I have a question regarding the number of the decoys we need to generate for each extraction. Seems like the default is 2000 but not sure what's a logic behind this. In my case I have ~140000 peptides in the background file and ~50 peptides of interest. I am wondering if the appropriate number of decoys in my case would be something around 140000. Your help would be highly appreciated.

Best, Amir

    Thanks for your interest in PECAN. The 2000 decoys here are used for background subtraction, not for target-decoy FDR estimation.

    PECAN uses two types of decoys. The first type is what people are most familiar with, used for target-decoy FDR estimation, which would be a 1:1 ratio of target and decoy. In your case, there will be 50 decoys. The second type is unique to PECAN, used to only estimate how high on average a background score is achieve per charge state, per isolation window, over retention time. The calculation is taking the average of this set of decoys (default 2,000 per charge state, per isolation window) drawn and shuffled from the background proteome. If your DIA has 25 isolation windows and you are querying both +2 and +3 charge states, PECAN would actually generate a total of 100,000 decoys to estimate theses 25x2 sets of background scores over RT time.

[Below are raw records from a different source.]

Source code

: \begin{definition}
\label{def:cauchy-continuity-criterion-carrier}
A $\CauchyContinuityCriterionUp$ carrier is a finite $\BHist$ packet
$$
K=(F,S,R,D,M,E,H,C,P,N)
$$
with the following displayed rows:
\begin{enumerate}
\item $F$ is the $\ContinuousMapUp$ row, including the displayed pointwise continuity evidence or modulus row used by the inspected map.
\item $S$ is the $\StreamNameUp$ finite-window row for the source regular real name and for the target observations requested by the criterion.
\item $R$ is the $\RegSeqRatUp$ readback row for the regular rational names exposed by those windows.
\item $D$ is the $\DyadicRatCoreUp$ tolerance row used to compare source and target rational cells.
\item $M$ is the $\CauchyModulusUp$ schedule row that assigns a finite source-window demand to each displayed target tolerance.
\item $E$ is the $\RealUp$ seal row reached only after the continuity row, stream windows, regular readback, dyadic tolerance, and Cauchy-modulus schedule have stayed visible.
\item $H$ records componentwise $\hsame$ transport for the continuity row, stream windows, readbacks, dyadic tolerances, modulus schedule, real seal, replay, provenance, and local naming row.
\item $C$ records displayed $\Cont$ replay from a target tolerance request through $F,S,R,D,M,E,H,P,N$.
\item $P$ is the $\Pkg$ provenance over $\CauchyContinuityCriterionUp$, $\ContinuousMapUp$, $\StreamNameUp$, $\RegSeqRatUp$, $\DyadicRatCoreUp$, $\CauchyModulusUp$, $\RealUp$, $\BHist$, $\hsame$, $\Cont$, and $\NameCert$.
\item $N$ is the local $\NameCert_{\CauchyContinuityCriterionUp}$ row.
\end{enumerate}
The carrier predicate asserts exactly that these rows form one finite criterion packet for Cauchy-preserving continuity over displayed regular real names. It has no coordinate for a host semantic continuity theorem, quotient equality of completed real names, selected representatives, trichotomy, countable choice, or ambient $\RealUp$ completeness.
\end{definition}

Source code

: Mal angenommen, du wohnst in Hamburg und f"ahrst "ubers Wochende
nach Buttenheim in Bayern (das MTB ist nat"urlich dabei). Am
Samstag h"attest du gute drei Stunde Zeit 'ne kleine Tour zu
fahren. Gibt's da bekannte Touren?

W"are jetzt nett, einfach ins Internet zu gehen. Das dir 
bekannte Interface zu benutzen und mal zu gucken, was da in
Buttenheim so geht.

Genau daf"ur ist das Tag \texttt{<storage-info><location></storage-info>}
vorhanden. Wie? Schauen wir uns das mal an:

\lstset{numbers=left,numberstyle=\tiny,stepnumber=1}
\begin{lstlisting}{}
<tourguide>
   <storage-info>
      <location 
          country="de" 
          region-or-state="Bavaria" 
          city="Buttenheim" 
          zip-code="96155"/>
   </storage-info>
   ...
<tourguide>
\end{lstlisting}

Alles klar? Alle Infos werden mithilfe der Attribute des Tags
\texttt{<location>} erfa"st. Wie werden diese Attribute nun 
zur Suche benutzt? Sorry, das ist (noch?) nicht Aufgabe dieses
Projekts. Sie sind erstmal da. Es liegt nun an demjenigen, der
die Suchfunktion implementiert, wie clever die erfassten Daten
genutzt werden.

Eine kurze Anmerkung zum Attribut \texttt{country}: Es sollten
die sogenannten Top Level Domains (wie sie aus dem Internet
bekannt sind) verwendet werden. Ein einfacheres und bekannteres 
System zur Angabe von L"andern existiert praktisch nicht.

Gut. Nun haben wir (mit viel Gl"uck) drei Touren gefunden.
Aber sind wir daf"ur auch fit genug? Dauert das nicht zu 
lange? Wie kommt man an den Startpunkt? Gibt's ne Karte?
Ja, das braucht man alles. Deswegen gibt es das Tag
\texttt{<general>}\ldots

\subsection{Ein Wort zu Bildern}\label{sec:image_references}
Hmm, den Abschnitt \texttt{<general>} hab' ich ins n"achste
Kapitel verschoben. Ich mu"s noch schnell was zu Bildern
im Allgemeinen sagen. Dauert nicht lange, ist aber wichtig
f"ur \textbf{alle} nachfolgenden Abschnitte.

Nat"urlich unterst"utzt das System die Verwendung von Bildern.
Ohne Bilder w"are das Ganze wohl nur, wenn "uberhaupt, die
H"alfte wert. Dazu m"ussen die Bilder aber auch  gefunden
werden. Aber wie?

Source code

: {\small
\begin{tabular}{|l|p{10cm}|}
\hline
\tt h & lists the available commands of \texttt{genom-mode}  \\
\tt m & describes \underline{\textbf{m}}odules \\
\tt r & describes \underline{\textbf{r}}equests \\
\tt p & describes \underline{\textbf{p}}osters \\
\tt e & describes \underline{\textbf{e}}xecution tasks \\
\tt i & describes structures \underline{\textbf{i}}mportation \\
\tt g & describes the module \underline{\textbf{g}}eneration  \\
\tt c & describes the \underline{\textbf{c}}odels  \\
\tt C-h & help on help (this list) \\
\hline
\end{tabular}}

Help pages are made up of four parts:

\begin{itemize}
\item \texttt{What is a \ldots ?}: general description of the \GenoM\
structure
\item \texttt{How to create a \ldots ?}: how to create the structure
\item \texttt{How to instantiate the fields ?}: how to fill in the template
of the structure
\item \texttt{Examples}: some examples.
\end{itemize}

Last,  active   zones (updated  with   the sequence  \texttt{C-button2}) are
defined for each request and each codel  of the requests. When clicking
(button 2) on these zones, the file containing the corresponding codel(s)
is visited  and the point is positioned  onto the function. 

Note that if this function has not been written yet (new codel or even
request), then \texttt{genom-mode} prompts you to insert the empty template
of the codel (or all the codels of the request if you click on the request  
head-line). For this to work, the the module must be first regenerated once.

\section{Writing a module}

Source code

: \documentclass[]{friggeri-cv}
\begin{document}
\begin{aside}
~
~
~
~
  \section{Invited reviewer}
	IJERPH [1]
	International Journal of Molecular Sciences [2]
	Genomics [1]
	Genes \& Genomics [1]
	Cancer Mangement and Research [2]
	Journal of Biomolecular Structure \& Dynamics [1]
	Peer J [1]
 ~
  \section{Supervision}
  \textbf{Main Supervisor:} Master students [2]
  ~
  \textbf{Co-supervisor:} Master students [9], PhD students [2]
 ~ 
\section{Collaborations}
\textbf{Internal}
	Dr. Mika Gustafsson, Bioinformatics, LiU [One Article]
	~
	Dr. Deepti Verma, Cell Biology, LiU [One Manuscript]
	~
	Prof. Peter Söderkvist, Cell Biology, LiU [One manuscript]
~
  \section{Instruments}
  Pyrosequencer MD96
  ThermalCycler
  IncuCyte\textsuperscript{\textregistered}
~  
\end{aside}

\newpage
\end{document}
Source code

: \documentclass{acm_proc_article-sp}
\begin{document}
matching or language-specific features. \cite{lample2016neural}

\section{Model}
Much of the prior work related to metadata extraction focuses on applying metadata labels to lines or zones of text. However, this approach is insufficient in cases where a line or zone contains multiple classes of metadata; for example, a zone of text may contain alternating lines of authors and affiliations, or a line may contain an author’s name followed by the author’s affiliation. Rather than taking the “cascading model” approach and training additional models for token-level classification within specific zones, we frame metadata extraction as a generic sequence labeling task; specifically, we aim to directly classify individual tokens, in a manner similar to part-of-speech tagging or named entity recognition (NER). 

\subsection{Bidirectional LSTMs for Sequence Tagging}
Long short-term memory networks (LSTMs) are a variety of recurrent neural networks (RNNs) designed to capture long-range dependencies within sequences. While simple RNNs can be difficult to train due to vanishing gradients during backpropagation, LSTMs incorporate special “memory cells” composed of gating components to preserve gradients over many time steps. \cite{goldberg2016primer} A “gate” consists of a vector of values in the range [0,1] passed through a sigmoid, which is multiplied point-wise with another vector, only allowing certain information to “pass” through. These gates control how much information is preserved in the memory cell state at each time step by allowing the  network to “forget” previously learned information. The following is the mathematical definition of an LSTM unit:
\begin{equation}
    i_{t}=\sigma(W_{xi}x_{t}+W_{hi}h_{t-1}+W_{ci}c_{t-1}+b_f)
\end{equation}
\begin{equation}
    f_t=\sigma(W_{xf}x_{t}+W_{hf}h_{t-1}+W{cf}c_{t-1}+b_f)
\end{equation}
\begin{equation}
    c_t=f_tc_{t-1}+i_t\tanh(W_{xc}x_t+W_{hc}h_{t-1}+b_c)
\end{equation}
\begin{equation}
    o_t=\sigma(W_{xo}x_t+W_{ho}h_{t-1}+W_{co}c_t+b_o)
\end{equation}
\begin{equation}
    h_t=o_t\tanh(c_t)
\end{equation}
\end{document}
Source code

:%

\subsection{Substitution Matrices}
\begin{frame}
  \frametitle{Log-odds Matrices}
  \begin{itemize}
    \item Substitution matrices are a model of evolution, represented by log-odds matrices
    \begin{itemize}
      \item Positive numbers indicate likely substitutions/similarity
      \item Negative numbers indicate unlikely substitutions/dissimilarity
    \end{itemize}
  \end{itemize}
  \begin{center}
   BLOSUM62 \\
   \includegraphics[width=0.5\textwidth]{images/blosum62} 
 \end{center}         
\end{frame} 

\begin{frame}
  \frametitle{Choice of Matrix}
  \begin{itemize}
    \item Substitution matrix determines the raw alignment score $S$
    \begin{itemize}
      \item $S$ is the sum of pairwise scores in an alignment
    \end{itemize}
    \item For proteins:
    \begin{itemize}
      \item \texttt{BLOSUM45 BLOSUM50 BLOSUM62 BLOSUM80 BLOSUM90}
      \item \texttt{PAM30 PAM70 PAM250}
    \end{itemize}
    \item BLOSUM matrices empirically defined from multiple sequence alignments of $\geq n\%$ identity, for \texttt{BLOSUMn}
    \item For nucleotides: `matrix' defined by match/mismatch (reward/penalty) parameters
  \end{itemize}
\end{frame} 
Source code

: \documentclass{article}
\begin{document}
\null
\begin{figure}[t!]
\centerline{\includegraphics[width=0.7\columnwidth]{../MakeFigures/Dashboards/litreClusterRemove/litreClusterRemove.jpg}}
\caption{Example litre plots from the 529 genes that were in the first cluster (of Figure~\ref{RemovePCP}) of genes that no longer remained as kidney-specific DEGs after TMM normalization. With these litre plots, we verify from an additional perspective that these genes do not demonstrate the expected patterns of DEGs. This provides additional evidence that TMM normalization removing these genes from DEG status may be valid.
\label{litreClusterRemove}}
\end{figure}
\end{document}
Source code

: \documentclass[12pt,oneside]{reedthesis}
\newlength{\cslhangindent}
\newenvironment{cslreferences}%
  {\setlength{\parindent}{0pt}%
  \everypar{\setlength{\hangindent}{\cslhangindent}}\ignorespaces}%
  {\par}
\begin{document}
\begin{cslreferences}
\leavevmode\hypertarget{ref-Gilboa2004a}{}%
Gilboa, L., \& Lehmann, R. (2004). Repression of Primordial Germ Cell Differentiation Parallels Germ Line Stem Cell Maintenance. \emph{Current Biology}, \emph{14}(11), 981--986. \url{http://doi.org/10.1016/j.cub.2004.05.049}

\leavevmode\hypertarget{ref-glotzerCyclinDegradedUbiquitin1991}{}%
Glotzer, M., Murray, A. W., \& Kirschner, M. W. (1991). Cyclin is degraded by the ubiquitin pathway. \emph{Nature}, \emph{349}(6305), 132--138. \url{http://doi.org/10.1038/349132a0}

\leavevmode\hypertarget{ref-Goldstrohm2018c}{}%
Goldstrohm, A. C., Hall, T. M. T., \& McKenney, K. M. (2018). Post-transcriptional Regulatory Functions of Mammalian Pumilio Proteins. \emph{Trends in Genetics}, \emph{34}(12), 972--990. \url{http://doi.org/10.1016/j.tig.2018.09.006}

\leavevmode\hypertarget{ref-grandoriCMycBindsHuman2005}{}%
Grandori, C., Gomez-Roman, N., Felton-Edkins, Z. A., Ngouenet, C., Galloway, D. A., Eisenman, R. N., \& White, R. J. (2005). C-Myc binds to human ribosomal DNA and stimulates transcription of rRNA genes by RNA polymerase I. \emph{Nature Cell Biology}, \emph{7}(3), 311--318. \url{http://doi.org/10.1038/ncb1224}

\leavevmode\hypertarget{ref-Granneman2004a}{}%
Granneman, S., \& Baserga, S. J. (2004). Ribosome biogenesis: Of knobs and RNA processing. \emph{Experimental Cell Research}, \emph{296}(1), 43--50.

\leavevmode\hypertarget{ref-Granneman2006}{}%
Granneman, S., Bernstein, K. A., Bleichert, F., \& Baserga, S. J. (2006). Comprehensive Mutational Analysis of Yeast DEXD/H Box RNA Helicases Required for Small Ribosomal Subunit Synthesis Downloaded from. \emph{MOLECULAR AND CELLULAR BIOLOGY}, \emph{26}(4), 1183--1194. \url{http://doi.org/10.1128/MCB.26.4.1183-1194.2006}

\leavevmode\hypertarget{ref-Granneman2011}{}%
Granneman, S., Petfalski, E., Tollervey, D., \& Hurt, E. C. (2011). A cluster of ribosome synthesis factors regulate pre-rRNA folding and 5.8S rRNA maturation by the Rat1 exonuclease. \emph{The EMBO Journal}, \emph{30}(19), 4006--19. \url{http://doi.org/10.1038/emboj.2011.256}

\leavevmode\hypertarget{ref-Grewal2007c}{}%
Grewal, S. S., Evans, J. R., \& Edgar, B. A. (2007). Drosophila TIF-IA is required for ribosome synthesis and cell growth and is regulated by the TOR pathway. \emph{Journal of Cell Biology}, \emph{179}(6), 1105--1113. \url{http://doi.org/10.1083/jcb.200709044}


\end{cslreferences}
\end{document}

You can also imagine this being equivalent to a population mean estimation, where if you have a big enough sample size, the sample mean is close enough to the true population mean. Detailed information on how this size (2,000) is determined is in the supplementary information of the paper.

    PS. 50 peptides of interest is a pretty low number. I'm afraid with this number, Percolator is likely to break (with error separation too good). PECAN relies on Percolator to estimated FDR and unfortunately, Percolator probably can't learn much from 50 targets and 50 decoys. I'd recommend throwing in at least several hundreds of peptides to the query that you know some are present and some are absent from your sample. For example, all tryptic peptides form an in silico digestion of keratin, trypsin, albumin, or some cell type specific proteins. to avoid this issue.